Wellington College in the UK is leading the way in this respect. I researched Wellington’s program thoroughly through a five-year longitudinal study. The school’s work has been informed by a positive psychological approach, espoused by Martin Seligman, Daniel Goleman, Richard Layard and more indirectly Howard Gardner. Wellington’s wellbeing course is divided into six areas. Students learn:
- How to improve the way their mind works through the way they manage their bodies;
- How to manage their subconscious mind and be aware of how it can influence the conscious mind;
- How simply being out in the natural world can increase their wellbeing;
- That it’s not good to immerse themselves in the fantasy world of television and video games;
- How to resolve conflict with others; and
- The benefits of stillness and mindfulness meditation.
The lessons take place once a fortnight and last for 40 minutes. Students who took part in a study I conducted in 2010 reported:
‘When the school’s wellbeing campaign launched, we were all a bit sceptical. We thought the new master was just doing it to look good. Happiness lessons seemed an unlikely proposition. How could we be taught to be happy? We had already sat through PSHE (personal social and health education) and citizenship. We had this vision of getting a D mark for being gloomy or the occasional pubescent mood swing.
‘But our happiness lessons are actually wellbeing lessons. That is an important distinction. Because you can’t teach someone to be happy, you can only teach them to pretend to be happy. And if they are only pretending to be happy, that is no use to anyone. What the school is trying to do is give us some sort of basis, so that when we have a time of sadness or grief, we can deal with it constructively rather than turn to false comforts of drugs and alcohol.
‘It is easy to get trapped in unhealthy relationships. What enables you to step out of them is your own self-worth and individuality.
‘There is also a much more practical aspect. I know a lot of people use meditation to help them go to sleep. Small things like that can make a big difference to your day. An extra [hour of] sleep can really impact on your learning.’
Students comment on the unique, useful and enjoyable nature of the wellbeing lessons, with 88 per cent indicating that they highly enjoy their wellbeing lessons and look forward to them; 85 per cent strongly agreeing that the lessons have meaningful content and are very worthwhile; 68 per cent stating that the lessons help them to become resilient and challenge negative thoughts; 72 per cent reporting that the lessons encourage them to become calmer in their thinking and more thoughtful and understanding; and 66 per cent reporting that the lessons help them change their behaviour for the better and to recognise their individual strengths.
A key finding of my study is that relationships matter a great deal. The centrality of teacher-student relationships in the everyday experience of schooling is underdeveloped.
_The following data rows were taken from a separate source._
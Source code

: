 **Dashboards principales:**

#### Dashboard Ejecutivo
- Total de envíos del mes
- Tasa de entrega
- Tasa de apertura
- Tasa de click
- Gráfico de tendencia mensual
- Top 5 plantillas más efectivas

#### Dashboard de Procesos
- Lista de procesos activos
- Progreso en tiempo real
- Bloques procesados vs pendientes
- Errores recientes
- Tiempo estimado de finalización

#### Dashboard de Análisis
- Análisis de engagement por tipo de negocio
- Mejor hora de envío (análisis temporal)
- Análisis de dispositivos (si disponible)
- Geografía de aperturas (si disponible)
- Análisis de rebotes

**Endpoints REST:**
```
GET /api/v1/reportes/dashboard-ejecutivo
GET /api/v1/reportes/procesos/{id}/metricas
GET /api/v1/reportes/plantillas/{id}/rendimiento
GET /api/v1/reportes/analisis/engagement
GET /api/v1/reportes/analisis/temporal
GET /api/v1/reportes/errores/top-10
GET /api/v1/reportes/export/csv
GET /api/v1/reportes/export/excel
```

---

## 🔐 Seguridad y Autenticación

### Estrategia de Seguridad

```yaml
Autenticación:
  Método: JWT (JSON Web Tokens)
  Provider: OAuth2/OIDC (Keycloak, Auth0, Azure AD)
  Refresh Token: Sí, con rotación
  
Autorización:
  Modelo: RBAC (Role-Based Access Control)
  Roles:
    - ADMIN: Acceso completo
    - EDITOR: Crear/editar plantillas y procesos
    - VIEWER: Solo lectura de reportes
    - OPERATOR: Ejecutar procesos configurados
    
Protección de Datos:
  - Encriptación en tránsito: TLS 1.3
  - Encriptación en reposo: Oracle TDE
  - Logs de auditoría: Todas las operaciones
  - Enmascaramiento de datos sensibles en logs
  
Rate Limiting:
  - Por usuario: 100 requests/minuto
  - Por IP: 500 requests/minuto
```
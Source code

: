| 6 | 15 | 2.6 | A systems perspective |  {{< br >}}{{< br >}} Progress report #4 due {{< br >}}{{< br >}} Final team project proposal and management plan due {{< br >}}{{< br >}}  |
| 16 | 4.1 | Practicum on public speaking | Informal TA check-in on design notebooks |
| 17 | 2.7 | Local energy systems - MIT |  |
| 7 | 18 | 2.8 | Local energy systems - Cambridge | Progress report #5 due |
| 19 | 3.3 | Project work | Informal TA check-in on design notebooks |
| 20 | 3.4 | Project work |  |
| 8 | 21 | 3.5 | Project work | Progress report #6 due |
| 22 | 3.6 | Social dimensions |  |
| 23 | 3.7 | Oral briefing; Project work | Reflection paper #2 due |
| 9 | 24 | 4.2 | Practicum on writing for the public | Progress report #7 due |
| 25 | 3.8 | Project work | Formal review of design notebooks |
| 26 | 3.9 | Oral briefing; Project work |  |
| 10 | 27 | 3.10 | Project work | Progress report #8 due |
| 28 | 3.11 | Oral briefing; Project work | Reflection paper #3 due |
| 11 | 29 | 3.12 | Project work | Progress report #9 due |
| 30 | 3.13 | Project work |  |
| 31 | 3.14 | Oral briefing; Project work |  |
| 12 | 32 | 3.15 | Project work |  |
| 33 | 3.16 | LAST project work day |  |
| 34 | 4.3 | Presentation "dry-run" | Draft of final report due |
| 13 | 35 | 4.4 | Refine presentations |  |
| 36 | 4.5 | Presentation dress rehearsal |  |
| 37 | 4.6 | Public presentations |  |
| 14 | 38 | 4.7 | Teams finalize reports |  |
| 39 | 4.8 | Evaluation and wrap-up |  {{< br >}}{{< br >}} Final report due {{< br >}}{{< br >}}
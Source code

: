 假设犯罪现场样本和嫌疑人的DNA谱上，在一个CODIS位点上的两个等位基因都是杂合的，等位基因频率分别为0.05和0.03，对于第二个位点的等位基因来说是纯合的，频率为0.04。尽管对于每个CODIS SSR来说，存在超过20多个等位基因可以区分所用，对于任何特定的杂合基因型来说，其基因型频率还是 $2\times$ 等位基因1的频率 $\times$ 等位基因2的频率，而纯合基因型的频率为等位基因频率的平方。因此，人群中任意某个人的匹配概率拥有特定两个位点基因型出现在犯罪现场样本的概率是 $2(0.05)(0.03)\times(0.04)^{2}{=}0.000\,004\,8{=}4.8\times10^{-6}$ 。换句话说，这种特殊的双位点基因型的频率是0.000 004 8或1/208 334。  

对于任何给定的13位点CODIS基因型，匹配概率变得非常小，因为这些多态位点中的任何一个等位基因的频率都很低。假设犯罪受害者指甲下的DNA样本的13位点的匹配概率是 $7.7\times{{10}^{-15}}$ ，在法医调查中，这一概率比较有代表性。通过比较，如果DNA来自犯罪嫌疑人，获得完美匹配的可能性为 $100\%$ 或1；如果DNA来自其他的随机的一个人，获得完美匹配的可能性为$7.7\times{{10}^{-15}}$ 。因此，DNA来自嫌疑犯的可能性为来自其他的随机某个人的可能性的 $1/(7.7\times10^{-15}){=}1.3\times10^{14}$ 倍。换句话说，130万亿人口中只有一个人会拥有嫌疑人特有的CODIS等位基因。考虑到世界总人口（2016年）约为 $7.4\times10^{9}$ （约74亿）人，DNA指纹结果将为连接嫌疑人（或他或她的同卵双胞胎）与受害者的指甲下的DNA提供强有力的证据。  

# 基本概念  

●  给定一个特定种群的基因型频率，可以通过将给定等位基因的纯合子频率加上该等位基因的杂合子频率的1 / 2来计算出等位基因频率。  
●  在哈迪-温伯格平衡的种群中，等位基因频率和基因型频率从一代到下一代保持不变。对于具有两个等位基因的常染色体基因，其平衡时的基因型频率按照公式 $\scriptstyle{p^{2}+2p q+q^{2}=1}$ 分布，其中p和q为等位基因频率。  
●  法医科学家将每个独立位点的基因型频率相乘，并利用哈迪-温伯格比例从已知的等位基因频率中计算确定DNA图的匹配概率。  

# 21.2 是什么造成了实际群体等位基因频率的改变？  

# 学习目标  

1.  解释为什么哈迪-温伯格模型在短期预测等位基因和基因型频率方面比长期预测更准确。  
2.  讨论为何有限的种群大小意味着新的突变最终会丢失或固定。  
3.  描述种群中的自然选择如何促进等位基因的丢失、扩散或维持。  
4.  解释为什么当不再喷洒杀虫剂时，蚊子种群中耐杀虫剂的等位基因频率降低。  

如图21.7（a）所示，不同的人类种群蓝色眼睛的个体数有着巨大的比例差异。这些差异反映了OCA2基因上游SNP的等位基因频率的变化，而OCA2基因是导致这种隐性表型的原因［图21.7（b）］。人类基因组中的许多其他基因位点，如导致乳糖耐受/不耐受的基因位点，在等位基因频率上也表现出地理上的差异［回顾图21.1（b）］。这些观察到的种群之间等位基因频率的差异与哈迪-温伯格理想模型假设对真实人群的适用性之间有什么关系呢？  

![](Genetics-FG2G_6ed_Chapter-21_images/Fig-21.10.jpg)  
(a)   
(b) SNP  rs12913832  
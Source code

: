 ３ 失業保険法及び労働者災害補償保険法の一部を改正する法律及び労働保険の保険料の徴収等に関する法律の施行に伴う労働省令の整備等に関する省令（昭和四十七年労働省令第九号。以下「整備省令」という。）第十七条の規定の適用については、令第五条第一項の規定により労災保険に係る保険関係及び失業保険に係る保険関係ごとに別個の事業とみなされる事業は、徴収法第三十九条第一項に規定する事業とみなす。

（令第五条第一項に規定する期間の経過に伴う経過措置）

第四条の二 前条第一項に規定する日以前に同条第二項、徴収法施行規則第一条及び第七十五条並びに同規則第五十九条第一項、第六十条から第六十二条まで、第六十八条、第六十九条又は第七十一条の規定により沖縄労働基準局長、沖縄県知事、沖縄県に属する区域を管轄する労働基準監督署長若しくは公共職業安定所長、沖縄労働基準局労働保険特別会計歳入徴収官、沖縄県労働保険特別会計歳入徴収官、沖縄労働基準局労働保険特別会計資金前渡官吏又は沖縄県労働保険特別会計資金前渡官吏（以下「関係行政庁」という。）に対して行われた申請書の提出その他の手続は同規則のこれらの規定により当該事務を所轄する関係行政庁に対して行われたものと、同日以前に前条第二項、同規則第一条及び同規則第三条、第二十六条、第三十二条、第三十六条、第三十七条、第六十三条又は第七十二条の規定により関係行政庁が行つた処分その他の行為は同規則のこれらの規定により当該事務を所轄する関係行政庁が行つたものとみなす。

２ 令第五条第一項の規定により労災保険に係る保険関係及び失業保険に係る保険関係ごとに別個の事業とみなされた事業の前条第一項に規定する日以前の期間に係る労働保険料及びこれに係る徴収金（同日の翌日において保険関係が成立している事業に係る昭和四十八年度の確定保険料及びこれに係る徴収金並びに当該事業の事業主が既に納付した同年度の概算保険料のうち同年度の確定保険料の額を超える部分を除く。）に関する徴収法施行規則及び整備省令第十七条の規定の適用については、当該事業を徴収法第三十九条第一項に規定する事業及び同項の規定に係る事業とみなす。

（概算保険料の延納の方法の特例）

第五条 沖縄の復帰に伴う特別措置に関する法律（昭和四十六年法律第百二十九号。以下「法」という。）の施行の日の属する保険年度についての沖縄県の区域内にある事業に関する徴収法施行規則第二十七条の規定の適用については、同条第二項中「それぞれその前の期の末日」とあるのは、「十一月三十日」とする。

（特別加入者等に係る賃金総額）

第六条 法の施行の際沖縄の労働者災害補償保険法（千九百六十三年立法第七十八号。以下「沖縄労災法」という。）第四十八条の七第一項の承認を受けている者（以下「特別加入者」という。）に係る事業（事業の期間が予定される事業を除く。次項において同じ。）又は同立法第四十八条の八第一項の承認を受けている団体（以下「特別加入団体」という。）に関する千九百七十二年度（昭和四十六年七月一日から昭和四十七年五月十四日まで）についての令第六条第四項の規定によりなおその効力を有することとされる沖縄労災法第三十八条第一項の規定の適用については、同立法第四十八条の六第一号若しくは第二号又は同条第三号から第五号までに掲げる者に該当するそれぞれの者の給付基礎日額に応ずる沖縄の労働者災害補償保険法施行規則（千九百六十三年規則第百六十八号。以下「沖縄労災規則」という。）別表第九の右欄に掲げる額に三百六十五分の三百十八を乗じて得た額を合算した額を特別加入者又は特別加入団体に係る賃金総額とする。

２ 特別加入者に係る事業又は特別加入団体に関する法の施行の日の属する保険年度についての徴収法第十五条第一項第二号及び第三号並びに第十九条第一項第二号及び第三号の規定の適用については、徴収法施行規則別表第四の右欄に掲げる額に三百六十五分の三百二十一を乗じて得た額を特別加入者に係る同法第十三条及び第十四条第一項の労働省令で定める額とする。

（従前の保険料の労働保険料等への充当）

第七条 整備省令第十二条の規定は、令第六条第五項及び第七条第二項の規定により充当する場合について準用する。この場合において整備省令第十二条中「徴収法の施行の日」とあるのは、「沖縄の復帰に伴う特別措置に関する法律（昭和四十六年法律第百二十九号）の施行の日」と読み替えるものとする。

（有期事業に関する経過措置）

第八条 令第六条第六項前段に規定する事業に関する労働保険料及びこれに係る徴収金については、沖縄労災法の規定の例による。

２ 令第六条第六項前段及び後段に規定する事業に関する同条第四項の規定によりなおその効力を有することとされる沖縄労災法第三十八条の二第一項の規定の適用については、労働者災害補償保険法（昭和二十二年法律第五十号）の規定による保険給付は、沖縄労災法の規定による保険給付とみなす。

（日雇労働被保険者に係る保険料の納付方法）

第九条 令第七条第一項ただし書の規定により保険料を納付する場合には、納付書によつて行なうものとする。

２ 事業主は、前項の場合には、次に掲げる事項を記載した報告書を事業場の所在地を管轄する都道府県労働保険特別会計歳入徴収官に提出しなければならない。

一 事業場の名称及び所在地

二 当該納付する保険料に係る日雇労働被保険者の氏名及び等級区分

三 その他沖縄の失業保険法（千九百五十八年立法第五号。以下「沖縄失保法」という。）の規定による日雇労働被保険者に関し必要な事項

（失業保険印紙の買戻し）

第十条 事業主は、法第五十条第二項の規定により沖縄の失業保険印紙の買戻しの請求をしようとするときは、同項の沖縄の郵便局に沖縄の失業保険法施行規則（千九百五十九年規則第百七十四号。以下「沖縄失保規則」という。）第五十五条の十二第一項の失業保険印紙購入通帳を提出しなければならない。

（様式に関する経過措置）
While it may seem more powerful to devise a program of activities, it’s the everyday and pervasive power of relationships that affect learning, social development and mental health. Reforming the curriculum is not sufficient: it will need a skilled and empathetic workforce to deliver such a program.
The challenge for teachers and school leaders is to ensure that this vitally important aspect of school life does not become implicit or hidden at a time when the main pressure is on assessment or a school’s position on league tables. This will require a new sense of conviction and a new style of courage on the part of teachers and school leaders, particularly as school leaders decide on priorities and then decide what is really worth fighting for.
What’s clear is that the wellbeing of students is a long-term project that is vital to improving attainment. The expectations of students as well as families and employers have to be addressed. This requires a new way of looking at how teachers and school leaders work as they attempt to follow their best instincts.